Wayne Bridge has been reassured he will get another chance for the England Under 21 side despite last night's 4-0 hammering by Spain.

The promising Saints full-back made his first start for Howard Wilkinson's side who were torn apart at St Andrews by a technically superior Spanish side.

Despite his obvious disappointment at his side's heaviest ever home defeat, the England coach stressed he will not hold the performance against any of his players provided they respond in the right way.

He said: "Wayne will be judged not on this game but by what he learns from it. This was his first start and I don't think it is fair to judge him on that one performance.

"He, like the rest of the defenders, found the tide was coming in particularly during the first half of the game.

"Everyone will get another chance - no-one is being sent to prison for this. It is a question of learning from it.

"He has done well for Southampton and I like the lad but international level is a big step up and he has a lot to learn. But that is what these games are about and he did OK."

Bridge was one of only three England outfield players not to be substituted as the Spanish dished out a footballing lesson.

He emerged with some credit and provided the best ball of the night, what you might call the cross of St Andrews. He delivered a pinpoint free-kick onto the head of Gareth Barry who nodded over when he should halved the deficit in injury-time at the end of the first half.

But Bridge had little chance to make his trademark surging runs forward, such was the Spanish strength in midfield which often left him outnumbered.

England went with a similar formation to Saints who are 4-3-3 in possession and a 4-5-1 in defence.

The key difference is that Southampton's two wide men up front will track back and drop in to cover but that did not happen last night, leaving both full-backs seriously exposed.

Frequently Bridge found himself one against two, and a very useful duo at that.Winger Joaquin Sanchez found good width in the space left by England's central midfield trio who squeezed in too tight.

But an even greater threat came from defender Fernando Varela who looks a quality prospect.
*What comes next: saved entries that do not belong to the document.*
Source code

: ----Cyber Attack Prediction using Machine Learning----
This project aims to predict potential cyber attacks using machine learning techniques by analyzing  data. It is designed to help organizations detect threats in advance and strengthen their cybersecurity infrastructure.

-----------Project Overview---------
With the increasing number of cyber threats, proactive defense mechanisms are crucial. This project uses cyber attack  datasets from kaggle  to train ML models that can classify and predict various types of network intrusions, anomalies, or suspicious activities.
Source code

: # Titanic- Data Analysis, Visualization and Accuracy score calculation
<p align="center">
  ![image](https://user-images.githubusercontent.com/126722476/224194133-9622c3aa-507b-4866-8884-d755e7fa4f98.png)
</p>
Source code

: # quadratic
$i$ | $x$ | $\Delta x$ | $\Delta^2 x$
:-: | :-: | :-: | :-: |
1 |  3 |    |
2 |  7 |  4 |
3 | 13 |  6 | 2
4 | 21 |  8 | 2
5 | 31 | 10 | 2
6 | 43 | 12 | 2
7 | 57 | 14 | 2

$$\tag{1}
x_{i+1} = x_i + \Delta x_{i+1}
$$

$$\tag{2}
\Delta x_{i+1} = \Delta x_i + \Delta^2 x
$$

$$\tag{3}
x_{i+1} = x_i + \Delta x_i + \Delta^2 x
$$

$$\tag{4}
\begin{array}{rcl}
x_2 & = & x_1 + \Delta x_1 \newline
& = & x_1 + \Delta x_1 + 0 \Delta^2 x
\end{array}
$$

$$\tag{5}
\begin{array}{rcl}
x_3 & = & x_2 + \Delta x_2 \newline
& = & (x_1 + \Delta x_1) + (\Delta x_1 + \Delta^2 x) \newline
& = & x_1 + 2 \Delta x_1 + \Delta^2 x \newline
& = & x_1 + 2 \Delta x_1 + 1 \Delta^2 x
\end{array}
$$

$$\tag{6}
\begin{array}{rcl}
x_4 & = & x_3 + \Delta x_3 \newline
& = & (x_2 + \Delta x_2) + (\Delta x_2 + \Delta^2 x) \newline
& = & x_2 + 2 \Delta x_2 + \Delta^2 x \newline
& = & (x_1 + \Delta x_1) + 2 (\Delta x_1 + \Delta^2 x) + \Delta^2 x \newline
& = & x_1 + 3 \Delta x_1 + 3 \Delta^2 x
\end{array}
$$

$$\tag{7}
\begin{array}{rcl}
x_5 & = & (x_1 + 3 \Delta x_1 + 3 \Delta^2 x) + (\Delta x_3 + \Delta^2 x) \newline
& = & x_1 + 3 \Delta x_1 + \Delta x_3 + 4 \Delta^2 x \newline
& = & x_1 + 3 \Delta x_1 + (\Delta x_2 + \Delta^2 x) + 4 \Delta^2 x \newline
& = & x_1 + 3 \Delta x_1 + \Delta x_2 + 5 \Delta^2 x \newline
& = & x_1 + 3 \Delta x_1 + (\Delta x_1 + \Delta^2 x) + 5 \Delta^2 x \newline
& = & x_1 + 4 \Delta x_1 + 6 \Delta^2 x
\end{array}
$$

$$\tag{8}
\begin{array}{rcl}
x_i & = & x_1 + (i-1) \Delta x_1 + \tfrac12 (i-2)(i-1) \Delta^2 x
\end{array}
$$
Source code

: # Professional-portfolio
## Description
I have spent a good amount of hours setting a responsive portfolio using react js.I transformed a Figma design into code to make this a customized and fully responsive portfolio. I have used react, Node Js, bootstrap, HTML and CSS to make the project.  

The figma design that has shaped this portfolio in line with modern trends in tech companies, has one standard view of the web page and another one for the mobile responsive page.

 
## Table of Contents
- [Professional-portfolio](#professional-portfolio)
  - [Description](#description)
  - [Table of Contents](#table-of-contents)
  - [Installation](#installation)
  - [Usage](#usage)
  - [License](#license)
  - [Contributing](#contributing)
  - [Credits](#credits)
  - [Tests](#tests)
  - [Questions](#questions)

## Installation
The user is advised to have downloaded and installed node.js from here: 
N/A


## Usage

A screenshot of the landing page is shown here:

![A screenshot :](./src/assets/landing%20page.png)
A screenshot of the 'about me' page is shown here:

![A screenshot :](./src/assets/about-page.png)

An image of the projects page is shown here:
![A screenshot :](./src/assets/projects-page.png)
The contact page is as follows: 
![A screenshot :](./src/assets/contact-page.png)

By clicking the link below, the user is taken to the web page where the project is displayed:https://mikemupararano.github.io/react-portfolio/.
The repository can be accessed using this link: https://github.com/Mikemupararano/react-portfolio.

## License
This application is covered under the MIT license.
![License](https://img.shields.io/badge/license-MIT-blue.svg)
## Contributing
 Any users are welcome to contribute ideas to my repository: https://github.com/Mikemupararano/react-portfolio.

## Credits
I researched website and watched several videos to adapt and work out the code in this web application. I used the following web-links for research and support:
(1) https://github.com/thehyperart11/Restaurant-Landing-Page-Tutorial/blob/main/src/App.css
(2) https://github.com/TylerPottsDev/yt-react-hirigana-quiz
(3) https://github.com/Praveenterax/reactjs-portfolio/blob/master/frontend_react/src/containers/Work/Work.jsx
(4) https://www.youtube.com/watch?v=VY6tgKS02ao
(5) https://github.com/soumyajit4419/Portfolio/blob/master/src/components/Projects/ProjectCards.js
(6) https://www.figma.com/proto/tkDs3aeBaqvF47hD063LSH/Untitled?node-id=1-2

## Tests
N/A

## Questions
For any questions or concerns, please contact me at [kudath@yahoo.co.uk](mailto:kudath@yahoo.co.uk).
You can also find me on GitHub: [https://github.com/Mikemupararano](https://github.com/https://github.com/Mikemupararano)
His touch and vision and movement on and off the ball proved a real handful for the isolated Bridge, who nonetheless stuck to his task well.

Tiredness crept in towards the end on a heavy pitch which cut up badly and he might have cleared a long free-kick by the spanish keeper which bounced through for Varela to race on and square for Francisco Munoz to slot home the fourth.

The killer first-half goals both came down the opposite flank. The first on 13 minutes was pulled back by Xavier Hernandez to present Pablo with a simple tap-in.

The second, seven minutes later, was pure farce as John Terry left a harmless long punt for Paul Robinson who presumably shouted for it. But the keeper failed to kick clear, leaving Pablo to stroll the ball into the empty net.

The half-time England reshuffle helped and Shola Ameobi, Jonathan Greening and Mark wilson all missed one-on-ones before the Spaniards made it three on 63 minutes. This time Bridge came to close down Sanchez but the Spaniard dinked a chip over him for Gonzalo Colsa to head home. Then Xisco turned in a simple fourth goal.